> Exercise brief: Only the lines below starting at the one that contains "- **GET /api/shopping** - получение списка ✅" and ending at the one that contains "создания: Декабрь 2024*" are to be reproduced, exactly and with both ends kept.

►

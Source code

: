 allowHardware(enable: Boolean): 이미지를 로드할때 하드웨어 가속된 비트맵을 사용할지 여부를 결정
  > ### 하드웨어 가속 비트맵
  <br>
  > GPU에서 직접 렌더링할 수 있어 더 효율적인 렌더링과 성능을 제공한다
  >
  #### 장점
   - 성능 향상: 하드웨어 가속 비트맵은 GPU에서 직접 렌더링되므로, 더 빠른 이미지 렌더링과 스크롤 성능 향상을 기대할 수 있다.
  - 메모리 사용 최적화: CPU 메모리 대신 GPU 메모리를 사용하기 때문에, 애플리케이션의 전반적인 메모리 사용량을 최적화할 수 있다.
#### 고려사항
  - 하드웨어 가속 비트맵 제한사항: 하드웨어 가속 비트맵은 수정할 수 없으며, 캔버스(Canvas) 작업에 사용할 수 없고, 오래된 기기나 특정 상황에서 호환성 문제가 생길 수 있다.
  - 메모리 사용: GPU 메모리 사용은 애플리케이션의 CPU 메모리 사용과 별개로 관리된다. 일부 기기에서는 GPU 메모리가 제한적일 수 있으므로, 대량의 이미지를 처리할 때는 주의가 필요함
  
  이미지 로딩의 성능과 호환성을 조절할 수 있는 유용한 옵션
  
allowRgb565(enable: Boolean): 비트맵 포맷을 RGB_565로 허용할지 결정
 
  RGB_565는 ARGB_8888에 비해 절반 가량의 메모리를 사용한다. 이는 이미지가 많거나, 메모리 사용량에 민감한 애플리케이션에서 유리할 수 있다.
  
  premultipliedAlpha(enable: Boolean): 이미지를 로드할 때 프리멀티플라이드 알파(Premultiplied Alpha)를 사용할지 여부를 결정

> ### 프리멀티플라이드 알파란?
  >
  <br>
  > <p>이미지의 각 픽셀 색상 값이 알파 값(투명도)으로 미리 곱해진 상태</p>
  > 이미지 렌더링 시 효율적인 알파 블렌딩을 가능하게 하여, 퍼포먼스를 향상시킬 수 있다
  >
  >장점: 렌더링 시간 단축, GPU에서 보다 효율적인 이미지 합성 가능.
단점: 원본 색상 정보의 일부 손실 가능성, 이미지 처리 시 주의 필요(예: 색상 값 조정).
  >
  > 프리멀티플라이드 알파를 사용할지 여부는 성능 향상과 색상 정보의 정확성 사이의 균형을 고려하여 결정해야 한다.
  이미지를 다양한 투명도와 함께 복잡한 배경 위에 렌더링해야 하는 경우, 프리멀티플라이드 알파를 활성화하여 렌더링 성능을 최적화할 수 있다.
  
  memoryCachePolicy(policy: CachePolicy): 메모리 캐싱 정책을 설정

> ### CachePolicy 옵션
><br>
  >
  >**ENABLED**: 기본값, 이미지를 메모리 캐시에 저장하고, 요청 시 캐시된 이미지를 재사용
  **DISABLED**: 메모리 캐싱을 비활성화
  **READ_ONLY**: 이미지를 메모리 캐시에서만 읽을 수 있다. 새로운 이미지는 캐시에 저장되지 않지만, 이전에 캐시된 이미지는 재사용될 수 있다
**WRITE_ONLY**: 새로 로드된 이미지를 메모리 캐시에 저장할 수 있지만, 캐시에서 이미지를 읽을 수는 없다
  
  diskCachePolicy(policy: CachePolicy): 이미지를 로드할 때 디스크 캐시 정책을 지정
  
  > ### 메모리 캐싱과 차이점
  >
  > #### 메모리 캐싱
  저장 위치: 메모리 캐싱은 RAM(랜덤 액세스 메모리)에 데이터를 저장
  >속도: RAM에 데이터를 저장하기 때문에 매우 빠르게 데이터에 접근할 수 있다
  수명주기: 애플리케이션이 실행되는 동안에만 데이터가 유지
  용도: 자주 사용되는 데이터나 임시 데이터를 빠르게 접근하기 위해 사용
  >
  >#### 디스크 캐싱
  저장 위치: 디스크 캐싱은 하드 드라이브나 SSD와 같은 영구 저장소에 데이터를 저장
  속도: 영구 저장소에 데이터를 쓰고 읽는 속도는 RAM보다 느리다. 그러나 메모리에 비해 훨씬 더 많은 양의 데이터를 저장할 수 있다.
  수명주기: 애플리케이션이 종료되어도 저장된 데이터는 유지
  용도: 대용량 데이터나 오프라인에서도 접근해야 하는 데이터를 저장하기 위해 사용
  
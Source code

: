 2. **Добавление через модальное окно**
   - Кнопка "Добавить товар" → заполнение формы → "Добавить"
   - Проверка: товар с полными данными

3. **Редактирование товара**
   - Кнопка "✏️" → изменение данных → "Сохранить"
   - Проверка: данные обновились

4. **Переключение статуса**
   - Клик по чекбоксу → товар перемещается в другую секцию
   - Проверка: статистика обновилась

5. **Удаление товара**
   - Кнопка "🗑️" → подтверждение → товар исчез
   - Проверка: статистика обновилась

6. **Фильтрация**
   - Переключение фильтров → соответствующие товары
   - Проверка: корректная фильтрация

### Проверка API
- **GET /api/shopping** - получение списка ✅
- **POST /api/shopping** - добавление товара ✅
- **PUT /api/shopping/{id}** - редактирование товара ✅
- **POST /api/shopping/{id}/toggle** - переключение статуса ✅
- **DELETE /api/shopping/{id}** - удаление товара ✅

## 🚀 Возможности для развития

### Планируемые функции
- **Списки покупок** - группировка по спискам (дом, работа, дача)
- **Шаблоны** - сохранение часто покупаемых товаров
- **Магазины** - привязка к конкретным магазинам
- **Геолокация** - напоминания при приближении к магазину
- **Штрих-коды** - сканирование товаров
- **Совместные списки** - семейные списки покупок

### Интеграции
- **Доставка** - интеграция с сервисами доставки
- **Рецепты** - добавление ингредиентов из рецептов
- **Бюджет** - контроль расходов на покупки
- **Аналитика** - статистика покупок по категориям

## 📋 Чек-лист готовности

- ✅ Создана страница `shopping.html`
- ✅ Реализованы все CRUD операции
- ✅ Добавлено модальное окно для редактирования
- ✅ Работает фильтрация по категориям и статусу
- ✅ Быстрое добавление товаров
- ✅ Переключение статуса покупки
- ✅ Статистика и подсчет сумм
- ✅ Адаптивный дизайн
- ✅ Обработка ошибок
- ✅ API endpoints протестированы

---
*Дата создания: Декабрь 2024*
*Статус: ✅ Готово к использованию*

◄

> Task output:
- **GET /api/shopping** - получение списка ✅
- **POST /api/shopping** - добавление товара ✅
- **PUT /api/shopping/{id}** - редактирование товара ✅
- **POST /api/shopping/{id}/toggle** - переключение статуса ✅
- **DELETE /api/shopping/{id}** - удаление товара ✅

## 🚀 Возможности для развития

### Планируемые функции
- **Списки покупок** - группировка по спискам (дом, работа, дача)
- **Шаблоны** - сохранение часто покупаемых товаров
- **Магазины** - привязка к конкретным магазинам
- **Геолокация** - напоминания при приближении к магазину
- **Штрих-коды** - сканирование товаров
- **Совместные списки** - семейные списки покупок

### Интеграции
- **Доставка** - интеграция с сервисами доставки
- **Рецепты** - добавление ингредиентов из рецептов
- **Бюджет** - контроль расходов на покупки
- **Аналитика** - статистика покупок по категориям

## 📋 Чек-лист готовности

- ✅ Создана страница `shopping.html`
- ✅ Реализованы все CRUD операции
- ✅ Добавлено модальное окно для редактирования
- ✅ Работает фильтрация по категориям и статусу
- ✅ Быстрое добавление товаров
- ✅ Переключение статуса покупки
- ✅ Статистика и подсчет сумм
- ✅ Адаптивный дизайн
- ✅ Обработка ошибок
- ✅ API endpoints протестированы

---
*Дата создания: Декабрь 2024*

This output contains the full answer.